Design an In-Memory Database
Company: Valon
Role: Software Engineer
Category: Coding & Algorithms
Difficulty: medium
Interview Round: Technical Screen
Quick Answer: This question evaluates a candidate's skills in data modeling, in-memory data structures, index design, and query/filter semantics for a flexible schema-less record store.
Part 1: Build a Schema-Less In-Memory Database
Constraints
- 0 <= len(records), len(queries) <= 2 * 10^5
- Each record is a dictionary from non-empty string column names to integer values
- Different records may contain different columns, and a record may be empty
- The total number of key/value pairs across all records is at most 2 * 10^5
- The total number of returned [record_id, value] pairs across all queries will not exceed 2 * 10^5
Examples
Input: ([{'age': 30, 'score': 90}, {'score': 80}, {'age': 25, 'level': 2}], ['age', 'score', 'level'])

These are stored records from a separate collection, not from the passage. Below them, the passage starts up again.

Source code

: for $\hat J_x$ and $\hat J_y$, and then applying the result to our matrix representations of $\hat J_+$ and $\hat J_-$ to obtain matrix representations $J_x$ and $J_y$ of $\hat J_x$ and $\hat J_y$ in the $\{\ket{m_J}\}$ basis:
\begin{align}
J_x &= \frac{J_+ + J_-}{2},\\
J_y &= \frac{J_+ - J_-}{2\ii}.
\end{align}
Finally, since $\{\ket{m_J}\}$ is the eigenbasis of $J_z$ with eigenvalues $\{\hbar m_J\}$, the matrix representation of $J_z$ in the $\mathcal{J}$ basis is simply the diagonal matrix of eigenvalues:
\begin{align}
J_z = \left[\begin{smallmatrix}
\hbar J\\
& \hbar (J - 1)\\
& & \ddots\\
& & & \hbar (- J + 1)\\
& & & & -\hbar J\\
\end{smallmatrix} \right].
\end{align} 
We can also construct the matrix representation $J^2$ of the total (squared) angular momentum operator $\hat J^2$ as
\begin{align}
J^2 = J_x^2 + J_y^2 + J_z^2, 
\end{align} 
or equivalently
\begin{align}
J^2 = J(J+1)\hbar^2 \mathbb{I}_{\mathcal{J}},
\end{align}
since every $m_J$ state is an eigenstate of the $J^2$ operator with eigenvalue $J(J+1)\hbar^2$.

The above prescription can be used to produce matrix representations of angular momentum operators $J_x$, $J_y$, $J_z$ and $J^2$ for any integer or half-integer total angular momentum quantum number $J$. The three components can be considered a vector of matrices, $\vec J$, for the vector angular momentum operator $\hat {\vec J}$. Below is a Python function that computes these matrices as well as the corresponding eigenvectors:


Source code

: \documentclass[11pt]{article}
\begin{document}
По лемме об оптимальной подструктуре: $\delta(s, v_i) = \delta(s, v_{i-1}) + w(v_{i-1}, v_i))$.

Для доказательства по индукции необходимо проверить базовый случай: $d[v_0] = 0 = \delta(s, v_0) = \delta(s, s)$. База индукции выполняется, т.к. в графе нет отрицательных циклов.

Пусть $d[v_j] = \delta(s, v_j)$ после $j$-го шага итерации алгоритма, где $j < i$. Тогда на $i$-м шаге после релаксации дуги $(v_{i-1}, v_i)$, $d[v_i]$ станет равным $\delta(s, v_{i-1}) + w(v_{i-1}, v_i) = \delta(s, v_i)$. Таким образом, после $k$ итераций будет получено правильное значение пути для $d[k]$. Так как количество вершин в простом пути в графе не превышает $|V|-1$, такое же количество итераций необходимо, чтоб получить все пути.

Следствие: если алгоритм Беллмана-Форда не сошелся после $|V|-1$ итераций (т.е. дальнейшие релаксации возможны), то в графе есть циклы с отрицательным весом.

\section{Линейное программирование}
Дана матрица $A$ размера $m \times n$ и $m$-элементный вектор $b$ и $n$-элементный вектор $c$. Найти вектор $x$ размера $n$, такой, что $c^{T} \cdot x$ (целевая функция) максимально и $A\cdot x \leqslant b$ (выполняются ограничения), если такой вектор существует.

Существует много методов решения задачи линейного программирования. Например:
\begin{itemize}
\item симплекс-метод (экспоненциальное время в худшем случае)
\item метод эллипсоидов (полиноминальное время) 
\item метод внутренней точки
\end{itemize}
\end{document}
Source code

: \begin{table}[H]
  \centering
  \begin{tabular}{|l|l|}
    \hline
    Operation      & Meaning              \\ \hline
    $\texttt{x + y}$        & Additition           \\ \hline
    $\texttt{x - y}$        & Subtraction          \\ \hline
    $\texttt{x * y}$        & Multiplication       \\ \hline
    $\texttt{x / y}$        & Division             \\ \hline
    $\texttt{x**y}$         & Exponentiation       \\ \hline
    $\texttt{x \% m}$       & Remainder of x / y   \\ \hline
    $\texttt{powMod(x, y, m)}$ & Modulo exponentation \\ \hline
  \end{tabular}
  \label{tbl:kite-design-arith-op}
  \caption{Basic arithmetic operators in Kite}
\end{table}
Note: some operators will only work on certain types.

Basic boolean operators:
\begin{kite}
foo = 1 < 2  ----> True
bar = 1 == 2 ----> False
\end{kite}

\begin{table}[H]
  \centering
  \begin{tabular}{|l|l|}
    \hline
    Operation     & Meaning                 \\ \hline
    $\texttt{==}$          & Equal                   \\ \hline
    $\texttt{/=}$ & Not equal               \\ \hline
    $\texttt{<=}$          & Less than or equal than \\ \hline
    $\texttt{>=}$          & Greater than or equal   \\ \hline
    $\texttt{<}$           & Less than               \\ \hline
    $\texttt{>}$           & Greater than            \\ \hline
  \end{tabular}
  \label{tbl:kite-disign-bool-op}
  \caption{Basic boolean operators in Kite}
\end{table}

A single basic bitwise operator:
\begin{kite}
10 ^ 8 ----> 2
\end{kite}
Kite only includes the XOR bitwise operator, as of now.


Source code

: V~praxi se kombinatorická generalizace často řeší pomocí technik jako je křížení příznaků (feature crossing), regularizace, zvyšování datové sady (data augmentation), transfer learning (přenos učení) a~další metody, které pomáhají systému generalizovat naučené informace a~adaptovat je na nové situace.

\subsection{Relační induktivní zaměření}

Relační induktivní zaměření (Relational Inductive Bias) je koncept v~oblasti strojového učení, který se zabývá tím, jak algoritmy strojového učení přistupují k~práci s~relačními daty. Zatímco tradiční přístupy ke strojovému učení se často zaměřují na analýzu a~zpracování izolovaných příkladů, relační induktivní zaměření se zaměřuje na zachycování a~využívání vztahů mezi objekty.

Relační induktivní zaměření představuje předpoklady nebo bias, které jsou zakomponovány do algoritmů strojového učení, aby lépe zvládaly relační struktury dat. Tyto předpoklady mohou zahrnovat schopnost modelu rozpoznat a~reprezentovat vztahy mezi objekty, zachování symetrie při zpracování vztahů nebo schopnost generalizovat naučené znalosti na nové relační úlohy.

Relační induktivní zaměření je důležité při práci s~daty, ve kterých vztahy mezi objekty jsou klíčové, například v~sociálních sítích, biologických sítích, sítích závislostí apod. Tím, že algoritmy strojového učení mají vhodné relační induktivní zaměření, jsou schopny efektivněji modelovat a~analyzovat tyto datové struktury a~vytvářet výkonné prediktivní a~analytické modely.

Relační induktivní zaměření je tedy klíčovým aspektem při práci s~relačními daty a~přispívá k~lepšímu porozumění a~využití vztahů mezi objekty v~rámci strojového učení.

Expected Output: [[[0, 30], [2, 25]], [[0, 90], [1, 80]], [[2, 2]]]
Explanation: Column 'age' appears in records 0 and 2, 'score' appears in records 0 and 1, and 'level' appears only in record 2.
Input: ([{'x': 1}, {'y': 2}], ['z', 'x'])
Expected Output: [[], [[0, 1]]]
Explanation: No record contains column 'z'. Only record 0 contains column 'x'.
Input: ([], ['a'])
Expected Output: [[]]
Explanation: With no inserted records, every query returns an empty list.
Input: ([{}, {'a': 5}, {'a': 7, 'b': 9}], ['a', 'b'])
Expected Output: [[[1, 5], [2, 7]], [[2, 9]]]
Explanation: The empty record contributes no columns. Column 'a' is present in records 1 and 2, and 'b' is present only in record 2.
Hints
- Instead of scanning every record for every query, build a reverse index from column name to all matching records while inserting.
- If you use insertion order as the record ID, the query results are automatically produced in sorted order.
Part 2: Filter a Schema-Less In-Memory Database
Constraints
- 0 <= len(records), len(filters) <= 2 * 10^5
- Each record and each filter is a dictionary from non-empty string column names to integer values
- A record matches a filter only if every column in the filter exists in the record and has the exact required value
- The total number of key/value pairs across all records plus the total number of conditions across all filters is at most 2 * 10^5
- The total size of all returned ID lists in the test data will not exceed 2 * 10^5
Examples
Input: ([{'a': 1, 'b': 2}, {'a': 1}, {'b': 2}, {'a': 2, 'b': 2}], [{'a': 1}, {'a': 1, 'b': 2}, {'b': 2}, {'c': 5}])
Expected Output: [[0, 1], [0], [0, 2, 3], []]
Explanation: The second filter requires both a=1 and b=2, so only record 0 matches. The last filter references a column that no record has.
Input: ([{'x': 5}, {'y': 5}, {'x': 5, 'y': 5}], [{'x': 5, 'y': 5}, {'y': 5}])
Expected Output: [[2], [1, 2]]
Explanation: For {'x': 5, 'y': 5}, records 0 and 1 are excluded because each is missing one required field.
Input: ([{'a': 1}, {}, {'b': 2}], [{}])
Expected Output: [[0, 1, 2]]
Explanation: An empty filter imposes no conditions, so every record matches.
Input: ([], [{'a': 1}, {}])
Expected Output: [[], []]
Explanation: With no records inserted, even the empty filter returns an empty list of record IDs.
Hints
- For each exact-match condition like column=value, store the sorted list of record IDs that satisfy it.
- A multi-column filter can be answered by intersecting the record ID lists for each condition; missing columns naturally produce no matches.